Work through the data below and state how many lines contain "indici", giving that number alone.

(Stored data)
%%
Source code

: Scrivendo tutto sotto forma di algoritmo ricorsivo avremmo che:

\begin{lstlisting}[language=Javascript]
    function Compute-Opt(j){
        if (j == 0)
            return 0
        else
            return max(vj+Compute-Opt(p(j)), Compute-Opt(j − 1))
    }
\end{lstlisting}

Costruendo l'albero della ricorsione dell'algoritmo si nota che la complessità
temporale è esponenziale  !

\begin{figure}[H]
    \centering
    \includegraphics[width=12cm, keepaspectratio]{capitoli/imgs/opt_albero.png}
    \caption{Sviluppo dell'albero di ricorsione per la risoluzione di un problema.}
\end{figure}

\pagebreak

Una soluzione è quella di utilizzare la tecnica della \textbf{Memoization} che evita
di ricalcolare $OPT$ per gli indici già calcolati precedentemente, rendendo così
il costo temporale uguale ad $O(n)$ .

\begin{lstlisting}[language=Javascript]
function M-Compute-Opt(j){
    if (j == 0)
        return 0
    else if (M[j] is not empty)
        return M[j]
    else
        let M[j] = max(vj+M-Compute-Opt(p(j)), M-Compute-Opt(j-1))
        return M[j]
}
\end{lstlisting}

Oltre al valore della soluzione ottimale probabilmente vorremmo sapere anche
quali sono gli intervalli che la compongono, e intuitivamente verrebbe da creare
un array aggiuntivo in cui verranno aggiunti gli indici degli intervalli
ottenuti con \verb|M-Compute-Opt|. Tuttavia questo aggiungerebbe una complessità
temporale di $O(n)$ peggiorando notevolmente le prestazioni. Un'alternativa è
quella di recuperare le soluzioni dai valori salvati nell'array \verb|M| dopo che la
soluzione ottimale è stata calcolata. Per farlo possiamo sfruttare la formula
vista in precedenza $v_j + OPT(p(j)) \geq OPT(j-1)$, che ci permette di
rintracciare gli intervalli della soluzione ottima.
%%
**Written solution:**
2